§ **Work to be completed**:
As you look over the data below, please find each line where the word "yaml" appears, then copy it.

BEGIN

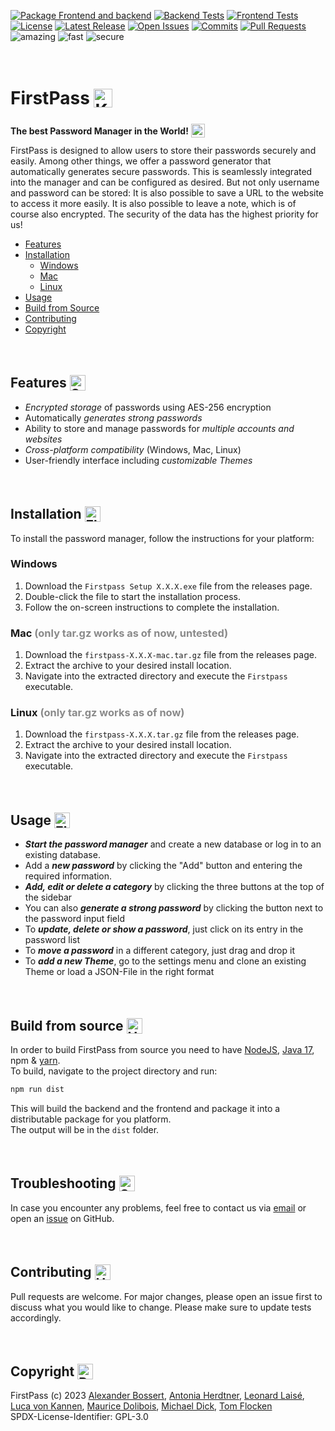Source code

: [![Package Frontend and backend](https://img.shields.io/github/actions/workflow/status/mad201802/firstpass/package.yaml?logo=github)](https://github.com/mad201802/firstpass/actions/workflows/package.yaml)
[![Backend Tests](https://img.shields.io/github/actions/workflow/status/mad201802/firstpass/pullrequest_backend.yaml?label=backend%20tests&logo=github)](https://github.com/mad201802/firstpass/actions/workflows/pullrequest_backend.yaml)
[![Frontend Tests](https://img.shields.io/github/actions/workflow/status/mad201802/firstpass/pullrequest_frontend.yaml?label=frontend%20tests&logo=github)](https://github.com/mad201802/firstpass/actions/workflows/frontend_backend.yaml) \
[![License](https://img.shields.io/github/license/mad201802/firstpass?color=informational)](https://github.com/mad201802/firstpass/blob/main/LICENSE)
[![Latest Release](https://badgen.net/github/release/mad201802/firstpass)](https://github.com/mad201802/firstpass/releases/latest)
[![Open Issues](https://img.shields.io/github/issues-raw/mad201802/firstpass?color=orange&logo=github)](https://github.com/mad201802/firstpass/issues)
[![Commits](https://badgen.net/github/commits/mad201802/firstpass/main)](https://github.com/mad201802/firstpass/commits)
[![Pull Requests](https://badgen.net/github/prs/mad201802/firstpass)](https://github.com/mad201802/firstpass/pulls) \
![amazing](https://img.shields.io/badge/amazing-yes-blueviolet)
![fast](https://img.shields.io/badge/lightning-fast-blueviolet)
![secure](https://img.shields.io/badge/secure-very-blueviolet)

<br>

# FirstPass <img src="https://raw.githubusercontent.com/Tarikul-Islam-Anik/Animated-Fluent-Emojis/master/Emojis/Objects/Key.png" alt="Key" width="30" height="30" style="transform: translate(0px, 5px)" />
**The best Password Manager in the World!** <img src="https://raw.githubusercontent.com/Tarikul-Islam-Anik/Animated-Fluent-Emojis/master/Emojis/Smilies/Exploding%20Head.png" alt="Exploding Head" width="22" height="22" style="transform: translateY(5px)" />

FirstPass is designed to allow users to store their passwords securely and easily. Among other things, we offer a password generator that automatically generates secure passwords. This is seamlessly integrated into the manager and can be configured as desired. But not only username and password can be stored: It is also possible to save a URL to the website to access it more easily. It is also possible to leave a note, which is of course also encrypted. The security of the data has the highest priority for us!

  - [Features](#features)
  - [Installation](#installation)
    - [Windows](#windows)
    - [Mac](#mac)
    - [Linux](#linux)
  - [Usage](#usage)
  - [Build from Source](#build-from-source)
  - [Contributing](#contributing)
  - [Copyright](#copyright)

<br>

## Features <img src="https://raw.githubusercontent.com/Tarikul-Islam-Anik/Animated-Fluent-Emojis/master/Emojis/Smilies/Star-Struck.png" alt="Star-Struck" width="25" height="25" style="transform: translateY(5px)" />


 - _Encrypted storage_ of passwords using AES-256 encryption
 - Automatically _generates strong passwords_
 - Ability to store and manage passwords for _multiple accounts and websites_
 - _Cross-platform compatibility_ (Windows, Mac, Linux)
 - User-friendly interface including _customizable Themes_

<br>

## Installation <img src="https://raw.githubusercontent.com/Tarikul-Islam-Anik/Animated-Fluent-Emojis/master/Emojis/Objects/Floppy%20Disk.png" alt="Floppy Disk" width="25" height="25" style="transform: translateY(5px)" />

To install the password manager, follow the instructions for your platform:

### Windows

1. Download the `Firstpass Setup X.X.X.exe` file from the releases page.
2. Double-click the file to start the installation process.
3. Follow the on-screen instructions to complete the installation.

### Mac <span style="opacity: 0.5">(only tar.gz works as of now, untested)</span>

1. Download the `firstpass-X.X.X-mac.tar.gz` file from the releases page.
2. Extract the archive to your desired install location.
4. Navigate into the extracted directory and execute the `Firstpass` executable.


### Linux <span style="opacity: 0.5">(only tar.gz works as of now)</span>

1. Download the `firstpass-X.X.X.tar.gz`
   file from the releases page.
2. Extract the archive to your desired install location.	
3. Navigate into the extracted directory and execute the `Firstpass` executable.

<br>

## Usage <img src="https://raw.githubusercontent.com/Tarikul-Islam-Anik/Animated-Fluent-Emojis/master/Emojis/Objects/Electric%20Plug.png" alt="Electric Plug" width="25" height="25" style="transform: translateY(5px)" />

- _**Start the password manager**_ and create a new database or log in to an existing database.
- Add a _**new password**_ by clicking the "Add" button and entering the required information.
- _**Add, edit or delete a category**_ by clicking the three buttons at the top of the sidebar
- You can also **_generate a strong password_** by clicking the button next to the password input field
- To **_update, delete or show a password_**, just click on its entry in the password list
- To **_move a password_** in a different category, just drag and drop it
- To **_add a new Theme_**, go to the settings menu and clone an existing Theme or load a JSON-File in the right format

<br>

## Build from source <img src="https://raw.githubusercontent.com/Tarikul-Islam-Anik/Animated-Fluent-Emojis/master/Emojis/Objects/Hammer%20and%20Wrench.png" alt="Hammer and Wrench" width="25" height="25" style="transform: translateY(5px)" />


In order to build FirstPass from source you need to have [NodeJS](https://nodejs.org/), [Java 17](https://www.oracle.com/java/technologies/javase/jdk17-archive-downloads.html), npm & [yarn](https://yarnpkg.com/). \
To build, navigate to the project directory and run:
```bash
npm run dist
```
This will build the backend and the frontend and package it into a distributable package for you platform. \
The output will be in the `dist` folder.

<br>

## Troubleshooting <img src="https://raw.githubusercontent.com/Tarikul-Islam-Anik/Animated-Fluent-Emojis/master/Emojis/Objects/Screwdriver.png" alt="Screwdriver" width="25" height="25" style="transform: translateY(5px)" />

In case you encounter any problems, feel free to contact us via [email](md148@hdm-stuttgart.de) or open an [issue](https://github.com/mad201802/firstpass/issues/new/choose) on GitHub.

<br>

## Contributing <img src="https://raw.githubusercontent.com/Tarikul-Islam-Anik/Animated-Fluent-Emojis/master/Emojis/Hand%20gestures/Handshake.png" alt="Handshake" width="25" height="25" style="transform: translateY(5px)" />

Pull requests are welcome. For major changes, please open an issue first
to discuss what you would like to change.
Please make sure to update tests accordingly.

<br>

## Copyright <img src="https://raw.githubusercontent.com/Tarikul-Islam-Anik/Animated-Fluent-Emojis/master/Emojis/Objects/Page%20with%20Curl.png" alt="Page with Curl" width="25" height="25" style="transform: translateY(5px)" />

FirstPass (c) 2023
[Alexander Bossert](mailto:ab306@hdm-stuttgart.de),
[Antonia Herdtner](mailto:ah247@hdm-stuttgart.de),
[Leonard Laisé](mailto:ll071@hdm-stuttgart.de),
[Luca von Kannen](mailto:lv042@hdm-stuttgart.de),
[Maurice Dolibois](mailto:md147@hdm-stuttgart.de),
[Michael Dick](mailto:md148@hdm-stuttgart.de),
[Tom Flocken](mailto:tf054@hdm-stuttgart.de) \
SPDX-License-Identifier: GPL-3.0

END

§ **Reply**:
: [![Package Frontend and backend](https://img.shields.io/github/actions/workflow/status/mad201802/firstpass/package.yaml?logo=github)](https://github.com/mad201802/firstpass/actions/workflows/package.yaml)
[![Backend Tests](https://img.shields.io/github/actions/workflow/status/mad201802/firstpass/pullrequest_backend.yaml?label=backend%20tests&logo=github)](https://github.com/mad201802/firstpass/actions/workflows/pullrequest_backend.yaml)
[![Frontend Tests](https://img.shields.io/github/actions/workflow/status/mad201802/firstpass/pullrequest_frontend.yaml?label=frontend%20tests&logo=github)](https://github.com/mad201802/firstpass/actions/workflows/frontend_backend.yaml) \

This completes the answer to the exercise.